> **Exercise details**: Return all the entries. Match them word for word.

=== Given entries ===

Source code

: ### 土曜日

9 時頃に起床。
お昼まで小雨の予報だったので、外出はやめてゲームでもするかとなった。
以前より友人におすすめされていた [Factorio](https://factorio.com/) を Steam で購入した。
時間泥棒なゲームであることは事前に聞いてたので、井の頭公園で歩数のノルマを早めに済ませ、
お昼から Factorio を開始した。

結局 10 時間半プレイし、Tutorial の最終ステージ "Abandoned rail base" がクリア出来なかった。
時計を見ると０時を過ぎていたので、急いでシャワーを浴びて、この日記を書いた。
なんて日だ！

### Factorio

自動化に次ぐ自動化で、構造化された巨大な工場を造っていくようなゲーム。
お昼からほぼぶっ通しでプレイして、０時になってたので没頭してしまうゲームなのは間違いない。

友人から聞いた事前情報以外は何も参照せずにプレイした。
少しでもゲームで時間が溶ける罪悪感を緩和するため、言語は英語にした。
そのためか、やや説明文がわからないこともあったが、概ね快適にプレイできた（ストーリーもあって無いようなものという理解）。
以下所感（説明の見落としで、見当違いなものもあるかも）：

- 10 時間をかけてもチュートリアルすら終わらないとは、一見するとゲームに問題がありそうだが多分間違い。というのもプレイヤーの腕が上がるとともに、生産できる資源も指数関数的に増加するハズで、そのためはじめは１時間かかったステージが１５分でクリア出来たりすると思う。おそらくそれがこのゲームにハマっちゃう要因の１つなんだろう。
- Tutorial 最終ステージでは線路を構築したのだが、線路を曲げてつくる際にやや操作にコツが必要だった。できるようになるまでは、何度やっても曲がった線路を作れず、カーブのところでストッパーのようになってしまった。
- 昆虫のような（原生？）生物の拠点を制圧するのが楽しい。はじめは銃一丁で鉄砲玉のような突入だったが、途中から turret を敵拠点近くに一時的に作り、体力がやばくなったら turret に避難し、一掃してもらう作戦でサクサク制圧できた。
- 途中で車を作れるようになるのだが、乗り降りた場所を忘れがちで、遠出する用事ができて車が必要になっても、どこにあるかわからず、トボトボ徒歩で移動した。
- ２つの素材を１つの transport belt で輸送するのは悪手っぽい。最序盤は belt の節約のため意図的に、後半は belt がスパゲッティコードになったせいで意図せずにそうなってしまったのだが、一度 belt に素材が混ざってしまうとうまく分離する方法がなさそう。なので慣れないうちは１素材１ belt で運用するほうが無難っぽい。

===

> **Problem solution**:
Source code

: ### 土曜日

9 時頃に起床。
お昼まで小雨の予報だったので、外出はやめてゲームでもするかとなった。
以前より友人におすすめされていた [Factorio](https://factorio.com/) を Steam で購入した。
時間泥棒なゲームであることは事前に聞いてたので、井の頭公園で歩数のノルマを早めに済ませ、
お昼から Factorio を開始した。

結局 10 時間半プレイし、Tutorial の最終ステージ "Abandoned rail base" がクリア出来なかった。
時計を見ると０時を過ぎていたので、急いでシャワーを浴びて、この日記を書いた。
なんて日だ！

### Factorio

自動化に次ぐ自動化で、構造化された巨大な工場を造っていくようなゲーム。
お昼からほぼぶっ通しでプレイして、０時になってたので没頭してしまうゲームなのは間違いない。

友人から聞いた事前情報以外は何も参照せずにプレイした。
少しでもゲームで時間が溶ける罪悪感を緩和するため、言語は英語にした。
そのためか、やや説明文がわからないこともあったが、概ね快適にプレイできた（ストーリーもあって無いようなものという理解）。
以下所感（説明の見落としで、見当違いなものもあるかも）：

- 10 時間をかけてもチュートリアルすら終わらないとは、一見するとゲームに問題がありそうだが多分間違い。というのもプレイヤーの腕が上がるとともに、生産できる資源も指数関数的に増加するハズで、そのためはじめは１時間かかったステージが１５分でクリア出来たりすると思う。おそらくそれがこのゲームにハマっちゃう要因の１つなんだろう。
- Tutorial 最終ステージでは線路を構築したのだが、線路を曲げてつくる際にやや操作にコツが必要だった。できるようになるまでは、何度やっても曲がった線路を作れず、カーブのところでストッパーのようになってしまった。
- 昆虫のような（原生？）生物の拠点を制圧するのが楽しい。はじめは銃一丁で鉄砲玉のような突入だったが、途中から turret を敵拠点近くに一時的に作り、体力がやばくなったら turret に避難し、一掃してもらう作戦でサクサク制圧できた。
- 途中で車を作れるようになるのだが、乗り降りた場所を忘れがちで、遠出する用事ができて車が必要になっても、どこにあるかわからず、トボトボ徒歩で移動した。
- ２つの素材を１つの transport belt で輸送するのは悪手っぽい。最序盤は belt の節約のため意図的に、後半は belt がスパゲッティコードになったせいで意図せずにそうなってしまったのだが、一度 belt に素材が混ざってしまうとうまく分離する方法がなさそう。なので慣れないうちは１素材１ belt で運用するほうが無難っぽい。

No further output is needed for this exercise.